Sobre a segunda emenda, a proposta é ainda mais grave. Ao dar nova redação ao § 1º-D do art. 429 da CLT, exclui da base de cálculo da cota de aprendizagem as funções perigosas, insalubres ou incompatíveis com o desenvolvimento físico, moral ou psicólogico por menores de 18 anos, justamente atividades que, pelo próprio texto do projeto, poderiam ser destinadas a aprendizes com idade entre 18 e 24 anos. O efeito seria duplo: reduzir a base de contratação de adolescentes de 14 a 17 anos e 11 meses e comprometer a aprendizagem profissional para jovens de 18 a 24 anos, que poderiam ser contratados para essas funções. Destacando que, uma função integrar a base de cálculo não implica, obrigatoriamente, que seja nela a atividade prática desempenhada pelo Aprendiz. O estabelecimento contratante tem total liberdade para escolher o setor onde acontecerá a aprendizagem prática.
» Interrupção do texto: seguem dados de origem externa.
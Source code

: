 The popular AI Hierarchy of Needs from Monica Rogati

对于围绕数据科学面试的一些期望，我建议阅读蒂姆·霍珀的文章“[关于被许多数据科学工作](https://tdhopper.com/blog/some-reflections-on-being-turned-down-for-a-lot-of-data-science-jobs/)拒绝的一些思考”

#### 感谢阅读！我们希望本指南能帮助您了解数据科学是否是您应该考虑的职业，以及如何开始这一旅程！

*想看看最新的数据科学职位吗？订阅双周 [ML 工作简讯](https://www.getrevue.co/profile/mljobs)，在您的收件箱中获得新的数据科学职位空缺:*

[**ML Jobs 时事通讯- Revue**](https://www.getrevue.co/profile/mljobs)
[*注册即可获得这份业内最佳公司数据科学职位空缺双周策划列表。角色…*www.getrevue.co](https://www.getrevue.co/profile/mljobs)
“Segundo dados oficiais produzidos pelo SINAIT – Sindicato dos Auditores Fiscais do Trabalho, estamos falando de uma medida que pode comprometer uma das principais políticas de inserção protegida de jovens no mundo do trabalho. Mais de 700 mil vagas potenciais poderiam ser afetadas, atingindo sobretudo mulheres, pessoas com deficiência e, majoritariamente, àqueles em situação de risco e de desproteção. Falamos também em quase meio milhão de jovens que já estão trabalhando como aprendizes e que serão jogados em situação de desemprego. A aprendizagem é hoje a única porta de entrada para a formação profissional e de uma consequente transformação social, para uma juventude que carece de oportunidades”, analisa Pasin.

Dados do eSocial (julho/2025) mostram que o Brasil possuía 1.108.259 vagas potenciais de aprendizagem. A exclusão dessas funções da base de cálculo reduziria esse quantitativo em aproximadamente 706.412 vagas, o equivalente a cerca de 64% do potencial nacional de contratação de aprendizes. Considerando contratos com duração média de 12 meses, estima-se que a aprovação da emenda poderia representar uma redução de mais de 7 milhões de oportunidades de aprendizagem nos próximos dez anos.

O impacto da emenda no. 20 da Senadora, alcançaria diretamente os jovens de 18 a 24 anos. Dados oficiais da RAIS/CAGED (junho/2026) apontam 713.563 contratos de aprendizagem ativos no país, dos quais 331.604 são de jovens nessa faixa etária. Esse grupo é composto majoritariamente por mulheres (58,04%) e por pessoas pretas e pardas (203.230).

“Não estamos falando apenas de uma redução no número de novas vagas, mas também de postos de trabalho que já existem e que poderiam ser afetados. A emenda compromete a continuidade de centenas de milhares de jovens que hoje estão em formação profissional”, afirma Humberto Casagrande, CEO do CIEE.

Além do impacto quantitativo, a proposta parte de uma premissa jurídica equivocada. A Constituição Federal já proíbe o trabalho noturno, perigoso ou insalubre aos menores de 18 anos — e não aos aprendizes em geral. Desde a edição da Lei nº 11.180, de 2005, a idade máxima do contrato de aprendizagem foi ampliada para 24 anos, e o Decreto nº 9.579/2018 reconhece expressamente a realização de atividades práticas em ambientes insalubres ou perigosos por aprendizes maiores de 18 anos. O texto aprovado pela Câmara dos Deputados preserva essa lógica, sem excluir essas funções da base de cálculo.

CIEE e FEBRAEDA defendem a rejeição das emendas e a preservação integral do texto aprovado pela Câmara dos Deputados, que consolida o Estatuto do Aprendiz como instrumento de qualificação profissional e de proteção da juventude brasileira.